Nuts & Bolts: HAproxy

Mark Imbriaco wrote this on Sep 03 2008 28 comments

A common request we get from readers is to describe in more detail how our server infrastructure is setup. That question is so incredibly broad that it’s hard to answer it in any kind of comprehensive way, so I’m not going to try to. Instead, I’m keeping the general desire for more technical details in mind as I work through day-to-day issues with our configuration, and I’ll try to occasionally write about things that I think might be of interest. The topic for today is HAproxy.

HAproxy is a load balancing proxy server that we use between our front-end web servers (Apache) and our back-end application servers (Mongrel). It allows us to spread the traffic for dynamic content among a number of application servers and deals with things like failover if any of the individual Mongel instances happen to be down.

There are a lot of software load balancers out there and we’ve tried a number of them. Some of the reasons we finally ended up going with HAproxy include:

Speed. It’s really, really fast.
It’s efficient. One of our instances is handling around 700 requests per second and using less than 5% CPU and only around 40MB of RAM on the Xen instance that it’s running on.
It allows us to make configuration changes gracefully, without breaking any existing connections.
It allows us to queue requests up if all of our Mongrels are busy.

Of these, the last item is the killer feature for our purposes.

I’ll let you in on a secret—this post has been hanging around for a couple of months now and I’ve tried several times to come up with a good way to describe how the queueing works, but I’ve never been satisfied with the results. With that in mind, I decided to take a page from the 37signals Live playbook and do a brief screencast to illustrate the power of this feature.

I plan to write more about our infrastructure as time permits. If there are particular topics that you’d like to see covered in a future installment, please email [email protected].

Mark Imbriaco wrote this on Sep 03 2008 There are 28 comments.

Tammer Saleh

on 03 Sep 08

Mark – Thanks for describing this part of your network configuration. You’re introducing HAProxy in part to have automatic failover when one of your mongrel servers dies. Doesn’t sending all dynamic content through one Xen instance also introduce a single point of failure? Are you running a cluster of HAProxy instances?
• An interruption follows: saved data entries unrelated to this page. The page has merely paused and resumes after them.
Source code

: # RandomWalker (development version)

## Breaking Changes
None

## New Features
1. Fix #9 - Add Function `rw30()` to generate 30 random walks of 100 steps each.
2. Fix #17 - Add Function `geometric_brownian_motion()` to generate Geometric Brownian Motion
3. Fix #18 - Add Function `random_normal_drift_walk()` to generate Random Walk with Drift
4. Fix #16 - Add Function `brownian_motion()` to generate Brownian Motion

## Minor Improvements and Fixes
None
Thanks again for the really helpful information.

MI

on 03 Sep 08

Tammer: Yes, we have multiple HAproxy instances so that there isn’t a single point of failure introduced from it. Typically we run HAproxy on the same machine that a webserver is running on, and we give each a subset of the global pool of Mongrel processes.

I’m glad you enjoyed it!

Nathan

on 03 Sep 08

Thanks for this, I’ve left a ton of ‘more technology posts please’ comments – looks like they paid off.

Piku

on 03 Sep 08

Keep posting tech stuff, it’s interesting to see what are you using and what problems you faced.

Ryan Angilly

on 03 Sep 08

This an interestingly timed post, because I’ve been spending all morning trying to solve a problem with my Apache proxy_balancer and my mongrel clusters. It’s not exactly on topic, but close enough:

My mongrel’s pull a file from S3, and then serve it up to the user. I’ve been using XSendfile, and it’s been fine since up until now the mongrels and Apache have been on the same instance, but now we’re scaling out and the filename in the xsendfile header isnt on the filesystem where Apache is.
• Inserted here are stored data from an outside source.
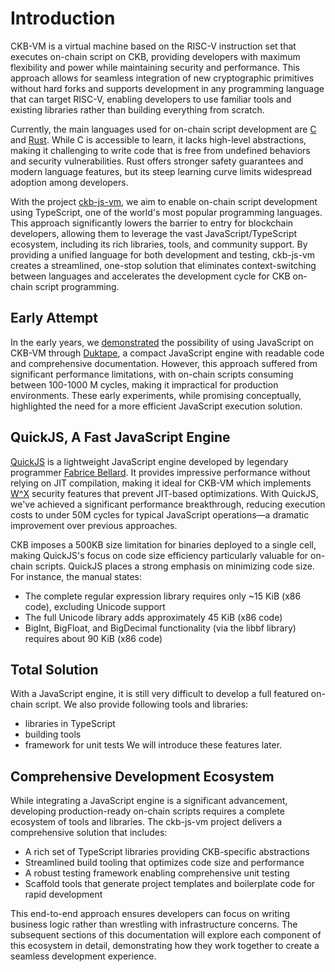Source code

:# Introduction

CKB-VM is a virtual machine based on the RISC-V instruction set that executes on-chain script on CKB, providing
developers with maximum flexibility and power while maintaining security and performance. This approach allows for
seamless integration of new cryptographic primitives without hard forks and supports development in any programming
language that can target RISC-V, enabling developers to use familiar tools and existing libraries rather than building
everything from scratch.

Currently, the main languages used for on-chain script development are
[C](https://github.com/nervosnetwork/ckb-c-stdlib) and [Rust](https://github.com/nervosnetwork/ckb-std). While C is
accessible to learn, it lacks high-level abstractions, making it challenging to write code that is free from undefined
behaviors and security vulnerabilities. Rust offers stronger safety guarantees and modern language features, but its
steep learning curve limits widespread adoption among developers.

With the project [ckb-js-vm](https://github.com/nervosnetwork/ckb-js-vm), we aim to enable on-chain script development
using TypeScript, one of the world's most popular programming languages. This approach significantly lowers the barrier
to entry for blockchain developers, allowing them to leverage the vast JavaScript/TypeScript ecosystem, including its
rich libraries, tools, and community support. By providing a unified language for both development and testing,
ckb-js-vm creates a streamlined, one-stop solution that eliminates context-switching between languages and accelerates
the development cycle for CKB on-chain script programming.

## Early Attempt

In the early years, we [demonstrated](https://xuejie.space/2019_07_13_introduction_to_ckb_script_programming_script_basics/)
the possibility of using JavaScript on CKB-VM through [Duktape](https://duktape.org/), a compact JavaScript engine with
readable code and comprehensive documentation. However, this approach suffered from significant performance limitations,
with on-chain scripts consuming between 100-1000 M cycles, making it impractical for production environments. These
early experiments, while promising conceptually, highlighted the need for a more efficient JavaScript execution solution.

## QuickJS, A Fast JavaScript Engine

[QuickJS](https://bellard.org/quickjs/) is a lightweight JavaScript engine developed by legendary programmer
[Fabrice Bellard](https://en.wikipedia.org/wiki/Fabrice_Bellard). It provides impressive performance without relying
on JIT compilation, making it ideal for CKB-VM which implements [W^X](https://en.wikipedia.org/wiki/W%5EX) security
features that prevent JIT-based optimizations. With QuickJS, we've achieved a significant performance breakthrough,
reducing execution costs to under 50M cycles for typical JavaScript operations—a dramatic improvement over previous
approaches.

CKB imposes a 500KB size limitation for binaries deployed to a single cell, making QuickJS's focus on code size
efficiency particularly valuable for on-chain scripts. QuickJS places a strong emphasis on minimizing code size. For
instance, the manual states:
- The complete regular expression library requires only ~15 KiB (x86 code), excluding Unicode support
- The full Unicode library adds approximately 45 KiB (x86 code)
- BigInt, BigFloat, and BigDecimal functionality (via the libbf library) requires about 90 KiB (x86 code)

## Total Solution
With a JavaScript engine, it is still very difficult to develop a full featured on-chain script. We also provide
following tools and libraries:
- libraries in TypeScript
- building tools
- framework for unit tests
We will introduce these features later.

## Comprehensive Development Ecosystem

While integrating a JavaScript engine is a significant advancement, developing production-ready on-chain scripts
requires a complete ecosystem of tools and libraries. The ckb-js-vm project delivers a comprehensive solution that
includes:

- A rich set of TypeScript libraries providing CKB-specific abstractions
- Streamlined build tooling that optimizes code size and performance
- A robust testing framework enabling comprehensive unit testing
- Scaffold tools that generate project templates and boilerplate code for rapid development

This end-to-end approach ensures developers can focus on writing business logic rather than wrestling with
infrastructure concerns. The subsequent sections of this documentation will explore each component of this ecosystem
in detail, demonstrating how they work together to create a seamless development experience.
Does this HAproxy address the problem of xsendfile-ing a file from a mongrel cluster through the proxy balancer? If not, have any other ideas?

Brian Jones

on 03 Sep 08

So just to clarify, it’s setup like this:

Apache -> HAProxy -> Mongrel

So you would be using HAProxy instead of the Apache load balancer?

Brian.

MI

on 03 Sep 08

Ryan: There are a couple of possible solutions: 1. Generate tokenized URLs for S3 and let the file get served directly from S3, 2. Use a shared filesystem like NFS so that your Mongrels and Apache instances see the file in the same path. HAproxy doesn’t particularly help with either.

Brian: Exactly right, with a hardware based load balancer in front of the Apache instances.

Ryan Angilly

on 03 Sep 08

I actually (think) I found a simpler way. I ended up putting an apache balancer in front of each mongrel cluster. It intercepts the xsendfile while still on the same instance, and then just returns the whole thing to the top level balancer. So far so good.

Tim

on 03 Sep 08

@Mark / 37signals

In the screencast, you mention that using roundrobin is a naive approach.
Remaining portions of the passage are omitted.